◆ **RECORDS SUPPLIED**
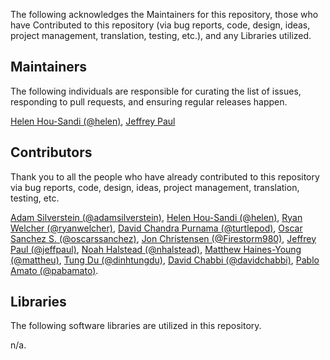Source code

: The following acknowledges the Maintainers for this repository, those who have Contributed to this repository (via bug reports, code, design, ideas, project management, translation, testing, etc.), and any Libraries utilized.

## Maintainers

The following individuals are responsible for curating the list of issues, responding to pull requests, and ensuring regular releases happen.

[Helen Hou-Sandi (@helen)](https://github.com/helen), [Jeffrey Paul](https://github.com/jeffpaul)

## Contributors

Thank you to all the people who have already contributed to this repository via bug reports, code, design, ideas, project management, translation, testing, etc.

[Adam Silverstein (@adamsilverstein)](https://github.com/adamsilverstein), [Helen Hou-Sandi (@helen)](https://github.com/helen), [Ryan Welcher (@ryanwelcher)](https://github.com/ryanwelcher), [David Chandra Purnama (@turtlepod)](https://github.com/turtlepod), [Oscar Sanchez S. (@oscarssanchez)](https://github.com/oscarssanchez), [Jon Christensen (@Firestorm980)](https://github.com/Firestorm980), [Jeffrey Paul (@jeffpaul)](https://github.com/jeffpaul), [Noah Halstead (@nhalstead)](https://github.com/nhalstead), [Matthew Haines-Young (@mattheu)](https://github.com/mattheu), [Tung Du (@dinhtungdu)](https://github.com/dinhtungdu), [David Chabbi (@davidchabbi)](https://profiles.wordpress.org/davidchabbi/), [Pablo Amato (@pabamato)](https://github.com/pabamato).

## Libraries

The following software libraries are utilized in this repository.

n/a.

◆ **WHAT IS EXPECTED**
Give back the entries verbatim. Do not include any picture.

◆ **SOLUTION TO THE PROBLEM**
Source code

: The following acknowledges the Maintainers for this repository, those who have Contributed to this repository (via bug reports, code, design, ideas, project management, translation, testing, etc.), and any Libraries utilized.

## Maintainers

The following individuals are responsible for curating the list of issues, responding to pull requests, and ensuring regular releases happen.

[Helen Hou-Sandi (@helen)](https://github.com/helen), [Jeffrey Paul](https://github.com/jeffpaul)

## Contributors

Thank you to all the people who have already contributed to this repository via bug reports, code, design, ideas, project management, translation, testing, etc.

[Adam Silverstein (@adamsilverstein)](https://github.com/adamsilverstein), [Helen Hou-Sandi (@helen)](https://github.com/helen), [Ryan Welcher (@ryanwelcher)](https://github.com/ryanwelcher), [David Chandra Purnama (@turtlepod)](https://github.com/turtlepod), [Oscar Sanchez S. (@oscarssanchez)](https://github.com/oscarssanchez), [Jon Christensen (@Firestorm980)](https://github.com/Firestorm980), [Jeffrey Paul (@jeffpaul)](https://github.com/jeffpaul), [Noah Halstead (@nhalstead)](https://github.com/nhalstead), [Matthew Haines-Young (@mattheu)](https://github.com/mattheu), [Tung Du (@dinhtungdu)](https://github.com/dinhtungdu), [David Chabbi (@davidchabbi)](https://profiles.wordpress.org/davidchabbi/), [Pablo Amato (@pabamato)](https://github.com/pabamato).

## Libraries

The following software libraries are utilized in this repository.

n/a.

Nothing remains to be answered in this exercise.